When do you use airline miles versus cash? How do you know if it is a good redemption or a devalued route? There's a simple formula for when to use your airline miles and when to pay cash.
Divide the monetary value of your flight by the number of miles required to redeem. This gives you the CPM (cost per mile). To check the latest monetary value of your points, use The Point's Guy's Monthly Valuations.
Formula: Ticket Price / # of Miles to Redeem = Cost Per Mile (CPM)

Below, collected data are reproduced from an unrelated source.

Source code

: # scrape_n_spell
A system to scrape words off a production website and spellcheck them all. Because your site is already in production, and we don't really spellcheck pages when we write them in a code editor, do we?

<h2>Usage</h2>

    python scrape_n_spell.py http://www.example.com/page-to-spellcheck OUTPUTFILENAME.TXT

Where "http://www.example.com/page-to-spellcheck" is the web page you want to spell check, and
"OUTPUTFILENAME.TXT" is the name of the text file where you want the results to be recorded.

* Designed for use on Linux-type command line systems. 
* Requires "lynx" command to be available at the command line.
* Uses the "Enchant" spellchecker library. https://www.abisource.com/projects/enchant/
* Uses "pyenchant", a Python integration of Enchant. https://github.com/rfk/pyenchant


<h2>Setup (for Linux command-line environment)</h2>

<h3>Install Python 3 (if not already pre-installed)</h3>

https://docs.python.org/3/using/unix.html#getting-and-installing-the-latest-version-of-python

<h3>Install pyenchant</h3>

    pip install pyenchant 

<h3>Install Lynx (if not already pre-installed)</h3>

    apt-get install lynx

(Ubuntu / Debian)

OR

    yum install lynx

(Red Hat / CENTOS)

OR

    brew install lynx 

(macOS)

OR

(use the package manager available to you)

You want that CPM (Cost Per Mile) to be greater than or equal to the average value, such as:
American: 1.4¢; United 1.4¢ Delta: 1.2¢, JetBlue 1.3¢, Southwest 1.5¢
If that's less than the average value/mile, it is a bad redemption (bad cost-per-mile). If it's greater than the average value/mile, use your miles.
For example, American Airlines miles are currently valued at 1.4 cents per mile. Let's imagine a RT fare to Europe for 80,000 miles or a cash fare for $800. $800/80,000= 0.010 (1.0¢ cost per mile) In this case, this is lower than the 1.4¢ average, so it would be wise to save the miles and buy the ticket using cash or a points card that acts like cash.
Now let's imagine a RT fare to New Zealand for 80,000 miles or a cash fare of $1,500. $1,500/80,000 = 0.018 (1.8¢ cost per mile) In this case, the 1.8¢ CPM is better than the 1.4¢ CPM average so book with miles!
No Need for This Equation with Bank Cards
When you use flexible points programs like the Chase Sapphire, American Express, Capital One Venture, or Barclay cards, the points required are always in-line with the market value of the fare. So, this calculation is only required for airline mile programs.